Classically, eptacog alfa has been used for haemostatic treatment in patients with acquired haemophilia, but there is no previous published experience on the use of eptacog beta in this context. As previously discussed, even though our patient did not respond as we would have liked, the lack of response to immunosuppression and the severity of the bleeding, which required surgery, made haemostasis difficult to achieve from the outset.

Eptacog beta has been approved for the treatment of haemophilia A and B with inhibitors, but these preliminary data suggest it may also be useful in other conditions where eptacog alfa is approved, such as factor VII deficiency. Treatment of patients with FVII deficiency is still challenging due to the limited number of currently licenced targeted products. The development and analysis of new rFVIIa products, such as eptacog beta, for the treatment of these patients could offer additional therapeutic options and supports the current clinical approach of providing more precise, personalised treatment. In this regard, we are currently conducting an in vitro evaluation of the haemostatic effect of eptacog beta in blood samples from patients with FVII deficiency using various global coagulation assays, and its impact on platelet function in these patients. Stronger studies are needed, as other possible indications of eptacog beta include patients treated with non-replacement therapies who need treatment due to breakthrough bleeds or for patients during the periprocedural period with inadequate response to eptacog alfa, acquired haemophilia and, possibly, invidivuals with thrombopathies.

In addition, based on the results published in the literature and our own experience, eptacog beta is also an attractive option as it provides similar efficacy to eptacog alfa while offering a significant reduction in the costs, as it has been commented in the literature [11,12], reaching a cost reduction of 42% in the experience of Youkhana et al. [8].

4. Materials and Methods

This is a retrospective case series from two centres in Spain (la Paz University Hospital and La Princesa University Hospital) involving patients treated between January 2024 and May 2025. The only inclusion criteria were treatment with eptacog beta. No exclusion criteria were established. Haemostatic efficacy for bleeding episodes was defined as effective when bleeding stopped or was significantly reduced within 12 h of initiating treatment, with no additional haemostatic agent required. With regard to surgical procedures, it was considered effective when intraoperative blood loss was within the expected range for a patient without a bleeding disorder, and postoperative bleeding was controlled without unplanned additional therapy or the need for blood transfusions beyond the usual requirements for this type of surgery.

This study was approved by the ethics committee of la Paz University Hospital approval code PI-6242. Patients did not sign informed consent forms as this was a retrospective study where data were collected from medical record. Our ethics committee does not require informed consent to be signed for this type of study.

5. Conclusions

Our experience adds to the previous reports that eptacog beta appears to be an attractive therapeutic option for haemophilia A and B with inhibitors, as it has proved to be safe and effective, and even capable of significantly reduce the cost of treatment in certain settings.

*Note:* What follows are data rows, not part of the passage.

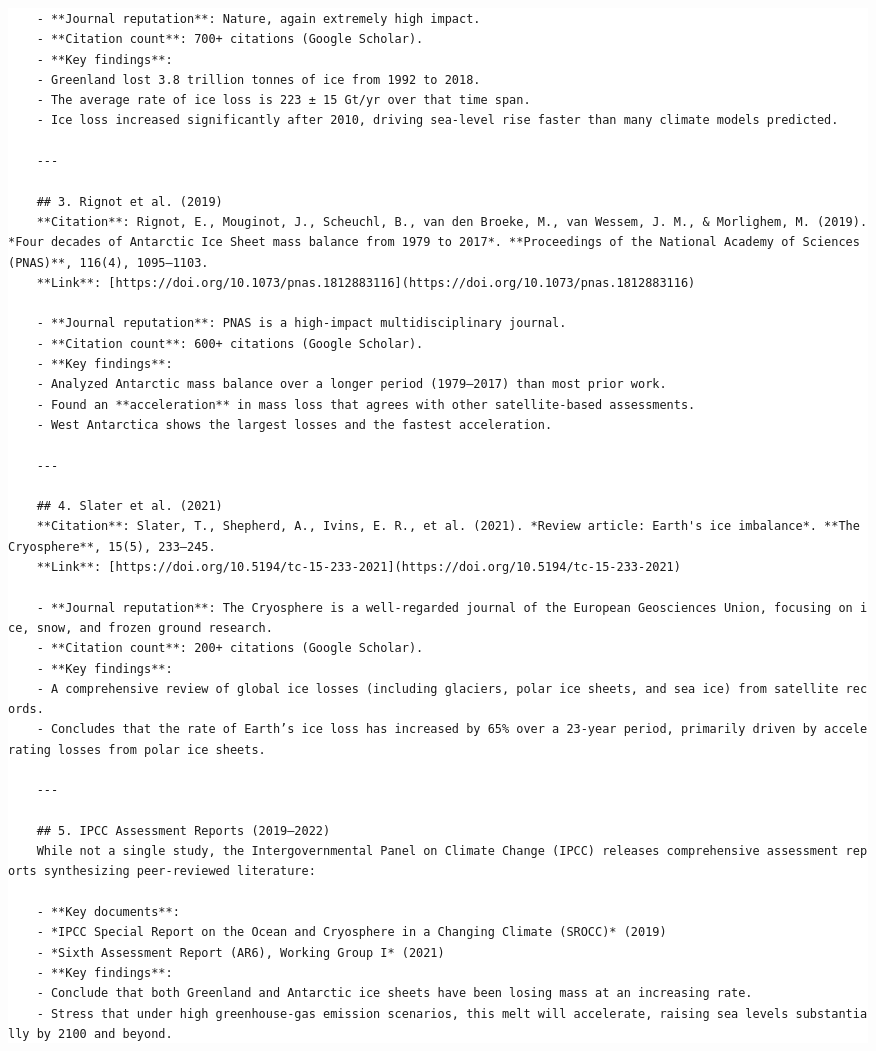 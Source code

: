         - **Journal reputation**: Nature, again extremely high impact.  
        - **Citation count**: 700+ citations (Google Scholar).  
        - **Key findings**:  
        - Greenland lost 3.8 trillion tonnes of ice from 1992 to 2018.  
        - The average rate of ice loss is 223 ± 15 Gt/yr over that time span.  
        - Ice loss increased significantly after 2010, driving sea-level rise faster than many climate models predicted.

        ---

        ## 3. Rignot et al. (2019)  
        **Citation**: Rignot, E., Mouginot, J., Scheuchl, B., van den Broeke, M., van Wessem, J. M., & Morlighem, M. (2019). *Four decades of Antarctic Ice Sheet mass balance from 1979 to 2017*. **Proceedings of the National Academy of Sciences (PNAS)**, 116(4), 1095–1103.  
        **Link**: [https://doi.org/10.1073/pnas.1812883116](https://doi.org/10.1073/pnas.1812883116)

        - **Journal reputation**: PNAS is a high-impact multidisciplinary journal.  
        - **Citation count**: 600+ citations (Google Scholar).  
        - **Key findings**:  
        - Analyzed Antarctic mass balance over a longer period (1979–2017) than most prior work.  
        - Found an **acceleration** in mass loss that agrees with other satellite-based assessments.  
        - West Antarctica shows the largest losses and the fastest acceleration.

        ---

        ## 4. Slater et al. (2021)  
        **Citation**: Slater, T., Shepherd, A., Ivins, E. R., et al. (2021). *Review article: Earth's ice imbalance*. **The Cryosphere**, 15(5), 233–245.  
        **Link**: [https://doi.org/10.5194/tc-15-233-2021](https://doi.org/10.5194/tc-15-233-2021)

        - **Journal reputation**: The Cryosphere is a well-regarded journal of the European Geosciences Union, focusing on ice, snow, and frozen ground research.  
        - **Citation count**: 200+ citations (Google Scholar).  
        - **Key findings**:  
        - A comprehensive review of global ice losses (including glaciers, polar ice sheets, and sea ice) from satellite records.  
        - Concludes that the rate of Earth’s ice loss has increased by 65% over a 23-year period, primarily driven by accelerating losses from polar ice sheets.

        ---

        ## 5. IPCC Assessment Reports (2019–2022)  
        While not a single study, the Intergovernmental Panel on Climate Change (IPCC) releases comprehensive assessment reports synthesizing peer-reviewed literature:

        - **Key documents**:  
        - *IPCC Special Report on the Ocean and Cryosphere in a Changing Climate (SROCC)* (2019)  
        - *Sixth Assessment Report (AR6), Working Group I* (2021)  
        - **Key findings**:  
        - Conclude that both Greenland and Antarctic ice sheets have been losing mass at an increasing rate.  
        - Stress that under high greenhouse-gas emission scenarios, this melt will accelerate, raising sea levels substantially by 2100 and beyond.
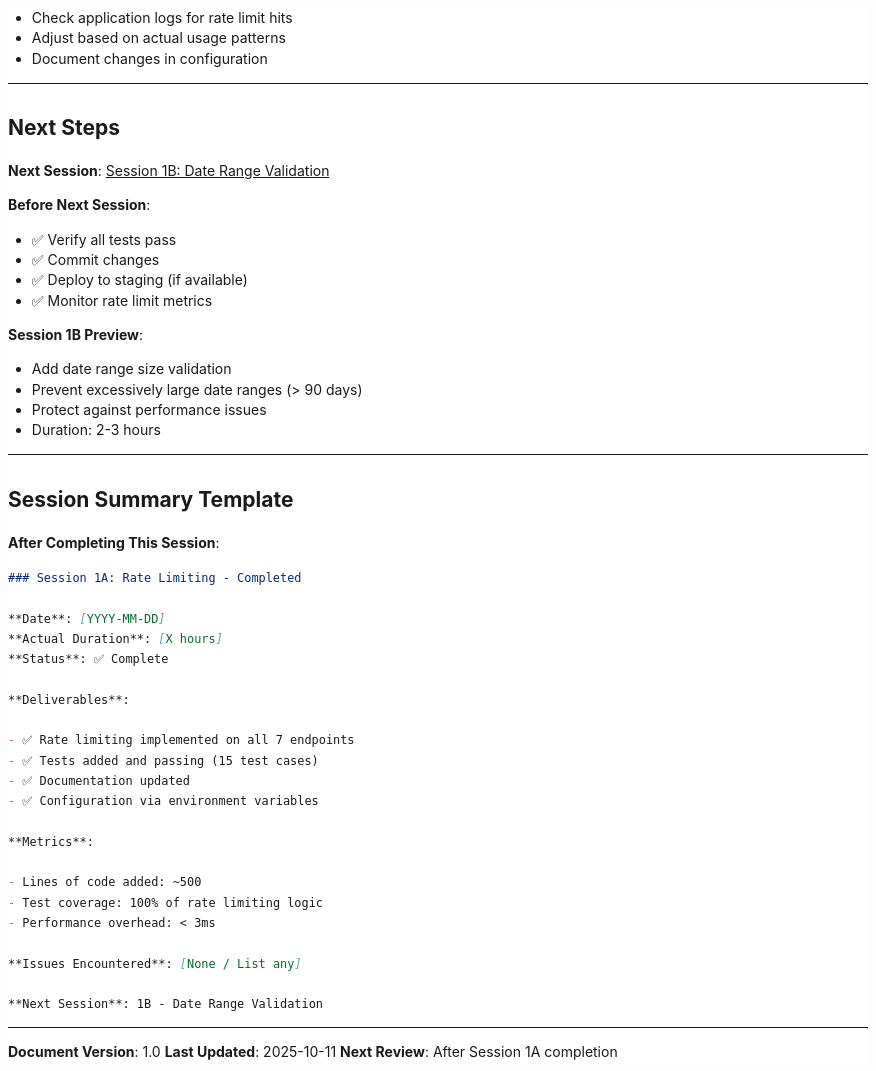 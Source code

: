 - Check application logs for rate limit hits
- Adjust based on actual usage patterns
- Document changes in configuration

---

## Next Steps

**Next Session**: [Session 1B: Date Range Validation](phase-1-session-1b-date-validation.md)

**Before Next Session**:

- ✅ Verify all tests pass
- ✅ Commit changes
- ✅ Deploy to staging (if available)
- ✅ Monitor rate limit metrics

**Session 1B Preview**:

- Add date range size validation
- Prevent excessively large date ranges (> 90 days)
- Protect against performance issues
- Duration: 2-3 hours

---

## Session Summary Template

**After Completing This Session**:

```markdown
### Session 1A: Rate Limiting - Completed

**Date**: [YYYY-MM-DD]
**Actual Duration**: [X hours]
**Status**: ✅ Complete

**Deliverables**:

- ✅ Rate limiting implemented on all 7 endpoints
- ✅ Tests added and passing (15 test cases)
- ✅ Documentation updated
- ✅ Configuration via environment variables

**Metrics**:

- Lines of code added: ~500
- Test coverage: 100% of rate limiting logic
- Performance overhead: < 3ms

**Issues Encountered**: [None / List any]

**Next Session**: 1B - Date Range Validation
```

---

**Document Version**: 1.0
**Last Updated**: 2025-10-11
**Next Review**: After Session 1A completion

Nevertheless, real-world experience is still scarce, and there is a need for more data to confirm the haemostatic and safety results observed in our practice.

Given that patients with inhibitors do not always respond to eptacog alfa, it is important for other therapeutic alternatives to be available, particularly for those patients receiving prophylactic treatment with non-replacement therapies or aPCC, who may be at higher risk of thrombosis.

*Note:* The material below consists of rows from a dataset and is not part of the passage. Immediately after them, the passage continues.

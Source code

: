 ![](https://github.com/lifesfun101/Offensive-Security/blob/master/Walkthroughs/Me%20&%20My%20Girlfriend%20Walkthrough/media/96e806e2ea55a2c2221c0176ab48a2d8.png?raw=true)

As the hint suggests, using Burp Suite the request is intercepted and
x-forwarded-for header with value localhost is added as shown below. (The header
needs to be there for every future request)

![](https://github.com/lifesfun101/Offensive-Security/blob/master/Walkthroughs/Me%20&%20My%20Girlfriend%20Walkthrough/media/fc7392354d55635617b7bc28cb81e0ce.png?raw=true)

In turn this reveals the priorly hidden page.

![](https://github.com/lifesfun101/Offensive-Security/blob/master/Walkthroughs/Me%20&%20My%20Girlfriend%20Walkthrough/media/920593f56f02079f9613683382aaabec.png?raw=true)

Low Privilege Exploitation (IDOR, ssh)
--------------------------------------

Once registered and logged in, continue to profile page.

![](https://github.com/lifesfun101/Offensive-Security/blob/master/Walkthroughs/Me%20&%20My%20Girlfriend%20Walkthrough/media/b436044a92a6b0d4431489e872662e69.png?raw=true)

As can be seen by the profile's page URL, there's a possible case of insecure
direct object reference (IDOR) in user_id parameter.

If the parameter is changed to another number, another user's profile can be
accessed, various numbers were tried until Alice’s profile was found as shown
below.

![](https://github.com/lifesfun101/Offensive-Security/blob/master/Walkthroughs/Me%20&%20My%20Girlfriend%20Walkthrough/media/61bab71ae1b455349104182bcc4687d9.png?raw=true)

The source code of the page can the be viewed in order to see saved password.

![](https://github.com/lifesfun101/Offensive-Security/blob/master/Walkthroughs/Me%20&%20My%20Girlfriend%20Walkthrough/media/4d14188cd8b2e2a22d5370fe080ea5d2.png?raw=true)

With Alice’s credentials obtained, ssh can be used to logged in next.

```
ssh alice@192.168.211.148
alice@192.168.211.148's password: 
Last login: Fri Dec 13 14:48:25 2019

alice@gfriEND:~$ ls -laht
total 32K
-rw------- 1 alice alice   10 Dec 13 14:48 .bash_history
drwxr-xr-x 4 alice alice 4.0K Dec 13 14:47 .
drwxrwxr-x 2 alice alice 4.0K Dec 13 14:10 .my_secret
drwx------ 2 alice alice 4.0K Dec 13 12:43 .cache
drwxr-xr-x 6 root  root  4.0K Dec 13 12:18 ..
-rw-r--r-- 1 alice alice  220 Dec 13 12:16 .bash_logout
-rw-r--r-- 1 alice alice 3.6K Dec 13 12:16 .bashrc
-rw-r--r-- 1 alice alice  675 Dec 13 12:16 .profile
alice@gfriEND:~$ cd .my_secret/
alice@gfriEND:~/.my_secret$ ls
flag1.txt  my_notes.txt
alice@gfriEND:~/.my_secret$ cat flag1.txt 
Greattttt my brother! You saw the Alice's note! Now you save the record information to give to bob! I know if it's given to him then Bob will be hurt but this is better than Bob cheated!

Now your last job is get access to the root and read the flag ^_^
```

Real-world data are highly useful when a new product reaches the market. While our data are heterogeneous, we believe they add value to previous publications, as we present the first cases of FVII deficiency and acquired haemophilia treated with eptacog beta. In our experience, eptacog beta may be a viable alternative for FVII deficiency, but these preliminary results must be interpreted with caution until more robust data are available, preferably from randomised trials.